WHAT IS EXPECTED —
All pictures are to be dropped, and everything else in the data duplicated exactly.

== GIVEN ENTRIES

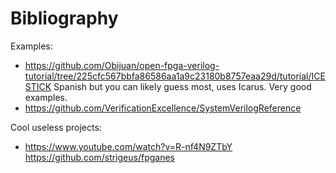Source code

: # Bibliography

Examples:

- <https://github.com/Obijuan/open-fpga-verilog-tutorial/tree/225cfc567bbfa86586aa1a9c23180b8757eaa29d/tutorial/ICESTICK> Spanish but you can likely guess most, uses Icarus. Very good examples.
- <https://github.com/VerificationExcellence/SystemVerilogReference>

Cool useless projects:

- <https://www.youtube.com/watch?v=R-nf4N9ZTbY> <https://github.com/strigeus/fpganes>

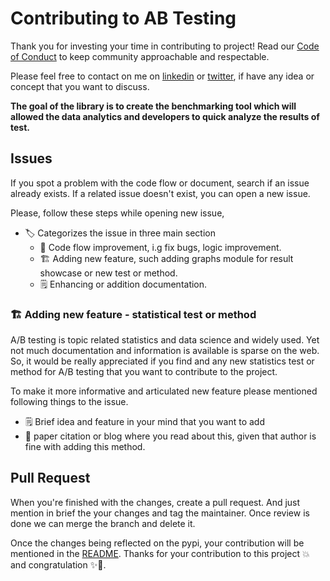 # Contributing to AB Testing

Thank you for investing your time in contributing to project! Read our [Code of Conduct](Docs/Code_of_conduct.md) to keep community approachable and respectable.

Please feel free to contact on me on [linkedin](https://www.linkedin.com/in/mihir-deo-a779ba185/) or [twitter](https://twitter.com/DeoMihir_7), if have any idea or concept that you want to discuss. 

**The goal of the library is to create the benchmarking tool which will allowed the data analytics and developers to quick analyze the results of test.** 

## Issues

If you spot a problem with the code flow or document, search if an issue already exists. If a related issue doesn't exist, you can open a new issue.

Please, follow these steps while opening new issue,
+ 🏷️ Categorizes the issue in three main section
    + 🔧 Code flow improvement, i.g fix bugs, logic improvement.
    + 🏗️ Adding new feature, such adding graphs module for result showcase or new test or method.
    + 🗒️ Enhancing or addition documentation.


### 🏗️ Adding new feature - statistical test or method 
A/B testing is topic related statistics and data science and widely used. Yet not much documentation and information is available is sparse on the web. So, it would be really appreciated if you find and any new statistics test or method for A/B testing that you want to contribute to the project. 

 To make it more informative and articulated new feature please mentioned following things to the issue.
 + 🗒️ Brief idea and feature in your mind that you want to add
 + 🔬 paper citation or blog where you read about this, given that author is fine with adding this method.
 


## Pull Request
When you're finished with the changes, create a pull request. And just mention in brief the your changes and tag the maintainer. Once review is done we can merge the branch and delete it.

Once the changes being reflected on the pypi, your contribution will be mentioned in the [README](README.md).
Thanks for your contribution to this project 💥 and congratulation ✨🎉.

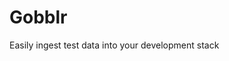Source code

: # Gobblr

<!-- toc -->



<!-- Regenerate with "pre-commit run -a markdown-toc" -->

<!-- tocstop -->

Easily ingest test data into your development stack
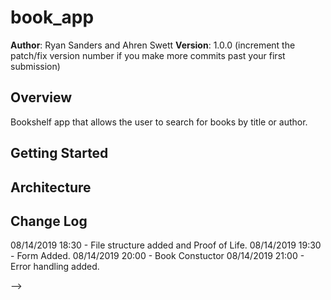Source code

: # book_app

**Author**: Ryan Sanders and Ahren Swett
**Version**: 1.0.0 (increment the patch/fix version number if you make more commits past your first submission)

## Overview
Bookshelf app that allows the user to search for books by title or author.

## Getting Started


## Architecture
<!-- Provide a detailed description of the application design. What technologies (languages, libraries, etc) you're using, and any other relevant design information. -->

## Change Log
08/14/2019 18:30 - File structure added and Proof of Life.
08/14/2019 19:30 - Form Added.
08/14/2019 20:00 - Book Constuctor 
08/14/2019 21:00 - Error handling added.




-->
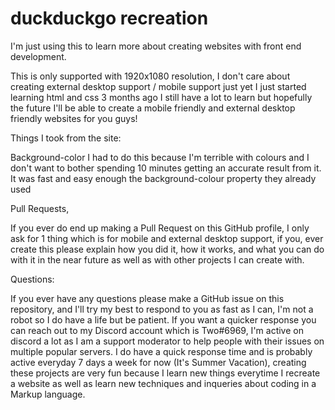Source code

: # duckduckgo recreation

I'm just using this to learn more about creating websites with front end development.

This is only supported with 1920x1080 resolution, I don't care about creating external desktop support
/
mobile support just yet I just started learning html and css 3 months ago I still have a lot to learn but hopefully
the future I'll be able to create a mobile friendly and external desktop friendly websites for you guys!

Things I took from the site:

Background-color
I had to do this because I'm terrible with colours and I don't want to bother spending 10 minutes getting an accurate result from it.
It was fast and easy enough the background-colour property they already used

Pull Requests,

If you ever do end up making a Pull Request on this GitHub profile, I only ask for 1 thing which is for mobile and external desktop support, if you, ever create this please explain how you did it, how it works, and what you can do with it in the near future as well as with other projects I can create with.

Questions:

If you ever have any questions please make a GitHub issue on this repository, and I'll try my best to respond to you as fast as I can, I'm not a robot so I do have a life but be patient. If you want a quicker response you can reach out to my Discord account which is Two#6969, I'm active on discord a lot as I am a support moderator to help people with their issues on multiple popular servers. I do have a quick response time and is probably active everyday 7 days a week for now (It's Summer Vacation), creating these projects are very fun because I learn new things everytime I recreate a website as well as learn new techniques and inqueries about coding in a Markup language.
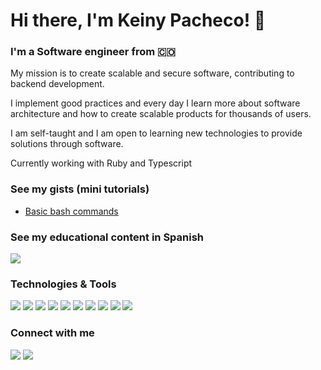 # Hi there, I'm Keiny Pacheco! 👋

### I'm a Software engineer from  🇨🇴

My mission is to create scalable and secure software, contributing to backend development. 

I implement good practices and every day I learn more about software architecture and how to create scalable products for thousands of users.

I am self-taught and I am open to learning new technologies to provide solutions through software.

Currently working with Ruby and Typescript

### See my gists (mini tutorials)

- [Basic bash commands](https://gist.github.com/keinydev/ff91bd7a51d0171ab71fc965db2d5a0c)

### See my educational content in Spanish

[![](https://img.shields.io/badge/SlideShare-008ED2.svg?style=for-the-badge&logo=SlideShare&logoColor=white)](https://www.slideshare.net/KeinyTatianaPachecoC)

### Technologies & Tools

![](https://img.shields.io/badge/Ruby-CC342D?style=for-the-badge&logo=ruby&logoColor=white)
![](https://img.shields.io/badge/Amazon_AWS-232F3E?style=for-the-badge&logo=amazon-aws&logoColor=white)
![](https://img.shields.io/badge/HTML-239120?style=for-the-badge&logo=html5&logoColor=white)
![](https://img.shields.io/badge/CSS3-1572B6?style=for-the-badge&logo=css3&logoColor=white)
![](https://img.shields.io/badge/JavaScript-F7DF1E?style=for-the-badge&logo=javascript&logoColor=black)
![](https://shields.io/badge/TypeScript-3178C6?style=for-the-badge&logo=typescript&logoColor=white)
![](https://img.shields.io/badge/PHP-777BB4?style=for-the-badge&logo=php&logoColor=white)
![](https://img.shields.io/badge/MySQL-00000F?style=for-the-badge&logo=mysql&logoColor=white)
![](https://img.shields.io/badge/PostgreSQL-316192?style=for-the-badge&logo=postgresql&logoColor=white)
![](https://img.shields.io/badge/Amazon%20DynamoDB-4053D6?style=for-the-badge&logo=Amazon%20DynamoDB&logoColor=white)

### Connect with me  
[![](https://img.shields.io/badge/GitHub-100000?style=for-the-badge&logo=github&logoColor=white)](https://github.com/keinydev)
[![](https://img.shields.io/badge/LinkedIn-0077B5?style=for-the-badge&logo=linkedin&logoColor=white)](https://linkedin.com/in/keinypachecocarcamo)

====

TASK SOLUTION —
Source code

: # Bibliography

Examples:

- <https://github.com/Obijuan/open-fpga-verilog-tutorial/tree/225cfc567bbfa86586aa1a9c23180b8757eaa29d/tutorial/ICESTICK> Spanish but you can likely guess most, uses Icarus. Very good examples.
- <https://github.com/VerificationExcellence/SystemVerilogReference>

Cool useless projects:

- <https://www.youtube.com/watch?v=R-nf4N9ZTbY> <https://github.com/strigeus/fpganes>

 # Contributing to AB Testing

Thank you for investing your time in contributing to project! Read our [Code of Conduct](Docs/Code_of_conduct.md) to keep community approachable and respectable.

Please feel free to contact on me on [linkedin](https://www.linkedin.com/in/mihir-deo-a779ba185/) or [twitter](https://twitter.com/DeoMihir_7), if have any idea or concept that you want to discuss. 

**The goal of the library is to create the benchmarking tool which will allowed the data analytics and developers to quick analyze the results of test.** 

## Issues

If you spot a problem with the code flow or document, search if an issue already exists. If a related issue doesn't exist, you can open a new issue.

Please, follow these steps while opening new issue,
+ 🏷️ Categorizes the issue in three main section
    + 🔧 Code flow improvement, i.g fix bugs, logic improvement.
    + 🏗️ Adding new feature, such adding graphs module for result showcase or new test or method.
    + 🗒️ Enhancing or addition documentation.


### 🏗️ Adding new feature - statistical test or method 
A/B testing is topic related statistics and data science and widely used. Yet not much documentation and information is available is sparse on the web. So, it would be really appreciated if you find and any new statistics test or method for A/B testing that you want to contribute to the project. 

 To make it more informative and articulated new feature please mentioned following things to the issue.
 + 🗒️ Brief idea and feature in your mind that you want to add
 + 🔬 paper citation or blog where you read about this, given that author is fine with adding this method.
 


## Pull Request
When you're finished with the changes, create a pull request. And just mention in brief the your changes and tag the maintainer. Once review is done we can merge the branch and delete it.

Once the changes being reflected on the pypi, your contribution will be mentioned in the [README](README.md).
Thanks for your contribution to this project 💥 and congratulation ✨🎉.

Source code

: # Gobblr

<!-- toc -->



<!-- Regenerate with "pre-commit run -a markdown-toc" -->

<!-- tocstop -->

Easily ingest test data into your development stack
Source code

: # book_app

**Author**: Ryan Sanders and Ahren Swett
**Version**: 1.0.0 (increment the patch/fix version number if you make more commits past your first submission)

## Overview
Bookshelf app that allows the user to search for books by title or author.

## Getting Started


## Architecture
<!-- Provide a detailed description of the application design. What technologies (languages, libraries, etc) you're using, and any other relevant design information. -->

## Change Log
08/14/2019 18:30 - File structure added and Proof of Life.
08/14/2019 19:30 - Form Added.
08/14/2019 20:00 - Book Constuctor 
08/14/2019 21:00 - Error handling added.




-->
Source code

: # duckduckgo recreation

I'm just using this to learn more about creating websites with front end development.

This is only supported with 1920x1080 resolution, I don't care about creating external desktop support
/
mobile support just yet I just started learning html and css 3 months ago I still have a lot to learn but hopefully
the future I'll be able to create a mobile friendly and external desktop friendly websites for you guys!

Things I took from the site:

Background-color
I had to do this because I'm terrible with colours and I don't want to bother spending 10 minutes getting an accurate result from it.
It was fast and easy enough the background-colour property they already used

Pull Requests,

If you ever do end up making a Pull Request on this GitHub profile, I only ask for 1 thing which is for mobile and external desktop support, if you, ever create this please explain how you did it, how it works, and what you can do with it in the near future as well as with other projects I can create with.

Questions:

If you ever have any questions please make a GitHub issue on this repository, and I'll try my best to respond to you as fast as I can, I'm not a robot so I do have a life but be patient. If you want a quicker response you can reach out to my Discord account which is Two#6969, I'm active on discord a lot as I am a support moderator to help people with their issues on multiple popular servers. I do have a quick response time and is probably active everyday 7 days a week for now (It's Summer Vacation), creating these projects are very fun because I learn new things everytime I recreate a website as well as learn new techniques and inqueries about coding in a Markup language.
 # Hi there, I'm Keiny Pacheco! 👋

### I'm a Software engineer from  🇨🇴

My mission is to create scalable and secure software, contributing to backend development. 

I implement good practices and every day I learn more about software architecture and how to create scalable products for thousands of users.

I am self-taught and I am open to learning new technologies to provide solutions through software.

Currently working with Ruby and Typescript

### See my gists (mini tutorials)

- [Basic bash commands](https://gist.github.com/keinydev/ff91bd7a51d0171ab71fc965db2d5a0c)

### See my educational content in Spanish

[![](https://img.shields.io/badge/SlideShare-008ED2.svg?style=for-the-badge&logo=SlideShare&logoColor=white)](https://www.slideshare.net/KeinyTatianaPachecoC)

### Technologies & Tools

![](https://img.shields.io/badge/Ruby-CC342D?style=for-the-badge&logo=ruby&logoColor=white)
![](https://img.shields.io/badge/Amazon_AWS-232F3E?style=for-the-badge&logo=amazon-aws&logoColor=white)
![](https://img.shields.io/badge/HTML-239120?style=for-the-badge&logo=html5&logoColor=white)
![](https://img.shields.io/badge/CSS3-1572B6?style=for-the-badge&logo=css3&logoColor=white)
![](https://img.shields.io/badge/JavaScript-F7DF1E?style=for-the-badge&logo=javascript&logoColor=black)
![](https://shields.io/badge/TypeScript-3178C6?style=for-the-badge&logo=typescript&logoColor=white)
![](https://img.shields.io/badge/PHP-777BB4?style=for-the-badge&logo=php&logoColor=white)
![](https://img.shields.io/badge/MySQL-00000F?style=for-the-badge&logo=mysql&logoColor=white)
![](https://img.shields.io/badge/PostgreSQL-316192?style=for-the-badge&logo=postgresql&logoColor=white)
![](https://img.shields.io/badge/Amazon%20DynamoDB-4053D6?style=for-the-badge&logo=Amazon%20DynamoDB&logoColor=white)

### Connect with me  
[![](https://img.shields.io/badge/GitHub-100000?style=for-the-badge&logo=github&logoColor=white)](https://github.com/keinydev)
[![](https://img.shields.io/badge/LinkedIn-0077B5?style=for-the-badge&logo=linkedin&logoColor=white)](https://linkedin.com/in/keinypachecocarcamo)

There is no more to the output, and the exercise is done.